═══ TASK INPUT

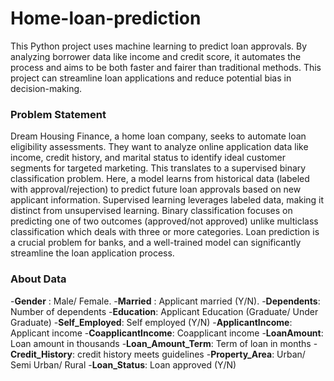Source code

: # Home-loan-prediction

This Python project uses machine learning to predict loan approvals. By analyzing borrower data like income and credit score, it automates the process and aims to be both faster and fairer than traditional methods. This project can streamline loan applications and reduce potential bias in decision-making.

### Problem Statement
Dream Housing Finance, a home loan company, seeks to automate loan eligibility assessments. They want to analyze online application data like income, credit history, and marital status to identify ideal customer segments for targeted marketing. This translates to a supervised binary classification problem. Here, a model learns from historical data (labeled with approval/rejection) to predict future loan approvals based on new applicant information. Supervised learning leverages labeled data, making it distinct from unsupervised learning. Binary classification focuses on predicting one of two outcomes (approved/not approved) unlike multiclass classification which deals with three or more categories. Loan prediction is a crucial problem for banks, and a well-trained model can significantly streamline the loan application process.

### About Data 
-**Gender** : Male/ Female.
-**Married** : Applicant married (Y/N).
-**Dependents**: Number of dependents
-**Education**: Applicant Education (Graduate/ Under Graduate)
-**Self_Employed**: Self employed (Y/N)
-**ApplicantIncome**: Applicant income
-**CoapplicantIncome**: Coapplicant income
-**LoanAmount**: Loan amount in thousands
-**Loan_Amount_Term**: Term of loan in months
-**Credit_History**: credit history meets guidelines
-**Property_Area**: Urban/ Semi Urban/ Rural
-**Loan_Status**: Loan approved (Y/N)






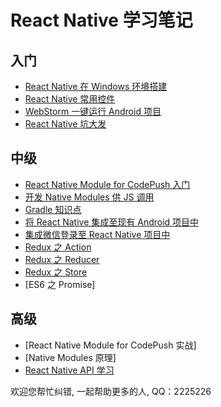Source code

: # React Native 学习笔记
## 入门
* [React Native 在 Windows 环境搭建](https://github.com/Kennytian/learning-react-native/blob/master/environment/config-environment-on-windows.md)
* [React Native 常用控件](https://github.com/Kennytian/learning-react-native/blob/master/components/popular-component.md)
* [WebStorm 一键运行 Android 项目](https://github.com/Kennytian/learning-react-native/blob/master/ide/webstorm/run_with_npm.md)
* [React Native 坑大发](https://github.com/Kennytian/learning-react-native/blob/master/environment/react_native_pit.md)

## 中级
* [React Native Module for CodePush 入门](https://github.com/Kennytian/learning-react-native/blob/master/components/code-push-basic.md)
* [开发 Native Modules 供 JS 调用](https://github.com/Kennytian/learning-react-native/blob/master/components/develop_native_modules.md)
* [Gradle 知识点](https://github.com/Kennytian/learning-react-native/blob/master/gradle/gradle-basic.md)
* [将 React Native 集成至现有 Android 项目中](https://github.com/Kennytian/embedded)
* [集成微信登录至 React Native 项目中](https://github.com/Kennytian/learning-react-native/blob/master/components/login_with_wechat.md)
* [Redux 之 Action](https://github.com/Kennytian/learning-react-native/blob/master/redux/action.md)
* [Redux 之 Reducer](https://github.com/Kennytian/learning-react-native/blob/master/redux/reducer.md)
* [Redux 之 Store](https://github.com/Kennytian/learning-react-native/blob/master/redux/store.md)
* [ES6 之 Promise]

## 高级
* [React Native Module for CodePush 实战]
* [Native Modules 原理]
* [React Native API 学习](https://github.com/Kennytian/learning-react-native/blob/master/api/react-native-api.md)

欢迎您帮忙纠错, 一起帮助更多的人, QQ：2225226

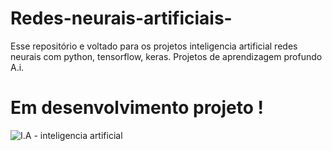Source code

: # Redes-neurais-artificiais-
Esse repositório e voltado para os projetos inteligencia artificial redes neurais com python, tensorflow, keras.
Projetos de aprendizagem profundo A.i.

# Em desenvolvimento projeto !

![I.A - inteligencia artificial](https://github.com/RafaelGallo/Redes-neurais-artificiais-/blob/master/001.gif)
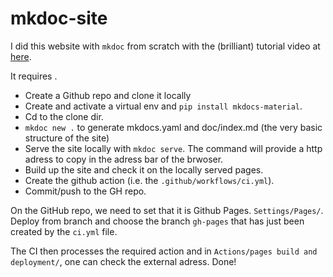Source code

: # mkdoc-site

I did this website with `mkdoc` from scratch with the (brilliant) tutorial video at [here](https://www.youtube.com/watch?v=Q-YA_dA8C20).

It requires .
- Create a Github repo and clone it locally
- Create and activate a virtual env and `pip install mkdocs-material`.
- Cd to the clone dir.
- `mkdoc new .` to generate mkdocs.yaml and doc/index.md (the very basic structure of the site)
- Serve the site locally with `mkdoc serve`. The command will provide a http adress to copy in the adress bar of the brwoser.
- Build up the site and check it on the locally served pages.
- Create the github action (i.e. the `.github/workflows/ci.yml`).
- Commit/push to the GH repo.

On the GitHub repo, we need to set that it is Github Pages. `Settings/Pages/`. Deploy from branch and choose the branch `gh-pages` that has just been created by the `ci.yml` file.

The CI then processes the required action and in `Actions/pages build and deployment/`, one can check the external adress.  Done!
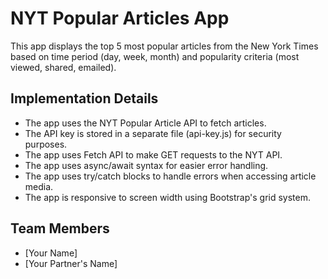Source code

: # NYT Popular Articles App

This app displays the top 5 most popular articles from the New York Times based on time period (day, week, month) and popularity criteria (most viewed, shared, emailed).

## Implementation Details

* The app uses the NYT Popular Article API to fetch articles.
* The API key is stored in a separate file (api-key.js) for security purposes.
* The app uses Fetch API to make GET requests to the NYT API.
* The app uses async/await syntax for easier error handling.
* The app uses try/catch blocks to handle errors when accessing article media.
* The app is responsive to screen width using Bootstrap's grid system.

## Team Members

* [Your Name]
* [Your Partner's Name]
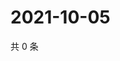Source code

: # 2021-10-05

共 0 条

<!-- BEGIN -->
<!-- 最后更新时间 Tue Oct 05 2021 16:18:21 GMT+0800 (China Standard Time) -->

<!-- END -->
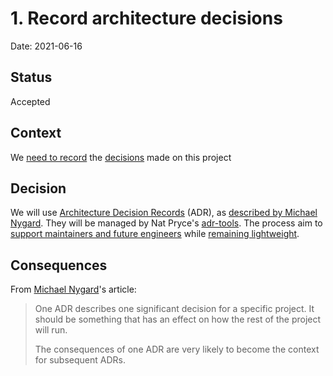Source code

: # 1. Record architecture decisions

Date: 2021-06-16

## Status

Accepted

## Context

We [need to record][write-things-down] the [decisions][why-adrs] made on this project

## Decision

We will use [Architecture Decision Records][adr] (ADR), as [described by Michael Nygard][Michael-Nygard]. They will be managed by Nat Pryce's [adr-tools][adr-tools]. The process aim to [support maintainers and future engineers][maintainers] while [remaining lightweight][lightweight].

## Consequences 

From [Michael Nygard][Michael-Nygard]'s article:
> One ADR describes one significant decision for a specific project. It should be something that has an effect on how the rest of the project will run.
> 
> The consequences of one ADR are very likely to become the context for subsequent ADRs. 

[write-things-down]: https://blog.pragmaticengineer.com/scaling-engineering-teams-via-writing-things-down-rfcs/
[why-adrs]: https://github.blog/2020-08-13-why-write-adrs/
[adr]: https://adr.github.io/
[Michael-Nygard]: http://thinkrelevance.com/blog/2011/11/15/documenting-architecture-decisions
[adr-tools]: https://github.com/npryce/adr-tools
[maintainers]: https://understandlegacycode.com/blog/earn-maintainers-esteem-with-adrs/
[lightweight]: https://github.com/joelparkerhenderson/architecture_decision_record
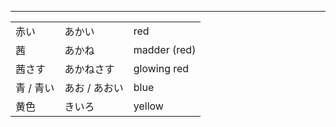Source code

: 
---

|  |  |  |
| ---- | ---- | ---- |
| 赤い | あかい | red |
| 茜 | あかね | madder (red) |
| 茜さす | あかねさす | glowing red |
| 青 / 青い | あお / あおい | blue |
| 黄色 | きいろ | yellow |
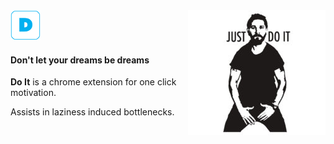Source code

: <img src="shia.jpg" align="right">

<img src="icons/icon48.png">

#### Don't let your dreams be dreams

**Do It** is a chrome extension for one click motivation.

Assists in laziness induced bottlenecks.
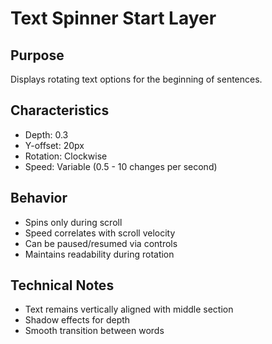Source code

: # Text Spinner Start Layer

## Purpose
Displays rotating text options for the beginning of sentences.

## Characteristics
- Depth: 0.3
- Y-offset: 20px
- Rotation: Clockwise
- Speed: Variable (0.5 - 10 changes per second)

## Behavior
- Spins only during scroll
- Speed correlates with scroll velocity
- Can be paused/resumed via controls
- Maintains readability during rotation

## Technical Notes
- Text remains vertically aligned with middle section
- Shadow effects for depth
- Smooth transition between words 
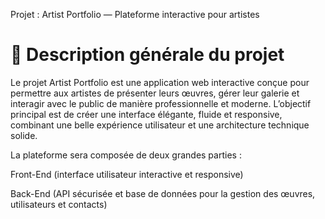 Projet : Artist Portfolio — Plateforme interactive pour artistes
<h1>📝 Description générale du projet </h1>

Le projet Artist Portfolio est une application web interactive conçue pour permettre aux artistes de présenter leurs œuvres, gérer leur galerie et interagir avec le public de manière professionnelle et moderne.
L’objectif principal est de créer une interface élégante, fluide et responsive, combinant une belle expérience utilisateur et une architecture technique solide.

La plateforme sera composée de deux grandes parties :

Front-End (interface utilisateur interactive et responsive)

Back-End (API sécurisée et base de données pour la gestion des œuvres, utilisateurs et contacts)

══════

• _ASSIGNMENT_: Copy only the lines in the listing that contain "decisions".

• _TASK RESPONSE_:
: # 1. Record architecture decisions
We [need to record][write-things-down] the [decisions][why-adrs] made on this project
[Michael-Nygard]: http://thinkrelevance.com/blog/2011/11/15/documenting-architecture-decisions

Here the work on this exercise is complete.